Brett Sappington: Right. And even perhaps more than that, you have the fragmentation from traditional to streaming services and a multitude of streaming services. Though you have a number of big players coming up, we're also finding that there'seven a further fragmentation in terms of types of content. Short-form content live streaming, YouTube, TikTok. So not only are we seeing this fragmentation in terms of service options, but in terms of consumer preference and what they're filling their time with.On average, we find that, for example, live streaming consumers are averaging about two hours a week watching livestream content, and that's really across all ages. That's a really different world.
Tim Siglin: Very much so. And it's interesting to think back to Vine, Periscope, and some of those other short-form platforms that didn't quite get off the ground or got off the ground and fell away. And yet now we have TikTok with an even shorter-length consumption model. Is the trend toward shorter and shorter? Or is that just sort of a wave we're going through with media consumption?
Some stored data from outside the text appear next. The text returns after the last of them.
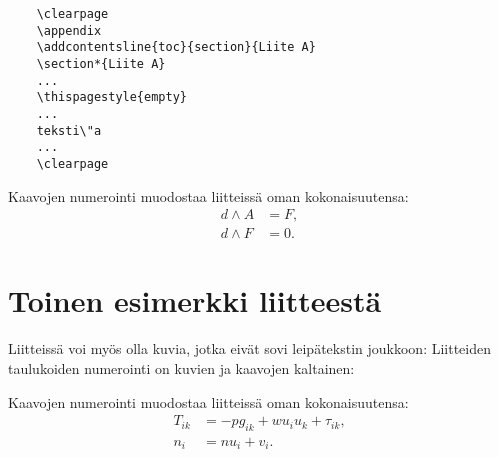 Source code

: \documentclass[english, 12pt, a4paper, elec, utf8, a-1b, online]{aaltothesis}
\begin{document}
\begin{verbatim}
	\clearpage
	\appendix
	\addcontentsline{toc}{section}{Liite A}
	\section*{Liite A}
	...
	\thispagestyle{empty}
	...
	teksti\"a
	...
	\clearpage
\end{verbatim}

Kaavojen numerointi muodostaa liitteiss\"a oman kokonaisuutensa:
\begin{align}
d \wedge A &= F, \label{liitekaava1}\\
d \wedge F &= 0. \label{liitekaava2}
\end{align}


\clearpage
\section{Toinen esimerkki liitteest\"a\label{LiiteB}}


Liitteiss\"a voi my\"os olla kuvia, jotka
eiv\"at sovi leip\"atekstin joukkoon:
Liitteiden taulukoiden numerointi on kuvien ja kaavojen kaltainen:
\begin{table}[htb]
\caption{Taulukon kuvateksti.}
\label{liitetaulukko}
\begin{center}
\end{center}
\end{table}
Kaavojen numerointi muodostaa liitteiss\"a oman kokonaisuutensa:
\begin{align}
T_{ik} &= -p g_{ik} + w u_i u_k + \tau_{ik},  \label{liitekaava3} \\
n_i    &= n u_i + v_i.                      \label{liitekaava4}
\end{align}
\end{document}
Brett Sappington: Yeah, it's a good question. What we find is that TV and movies still is number one, even if it has shrunk relative to the overall consumption of consumers, it's still the top option. Even the youngest group, 13 to 24-year-olds, about a third of their consumption is TV and movies. But what we're finding is these other formats are really filling up a larger piece of that. For young consumers, about 5% of their overall consumption is around shortform video. Which is massive, considering that about a third of their content is TV and movies. So it's a huge change and it's not just an erosion of TV and movies.
Tim Siglin: So we'll end on a note of something you mentioned, you mentioned reading. How has that fared through the pandemic?
Brett Sappington: Surprisingly, reading has stayed fairly consistent, both physical media and digital media. We do find a few interesting trends. For example, with young consumers, we actually saw physical media reading increased slightly. And it was primarily graphic novels, comics, and and those types of materials. So the materials are different. The sources are different. But no fears for the next generation. They're still reading.
Tim Siglin: Good. Well, that's actually a really positive thing to hear.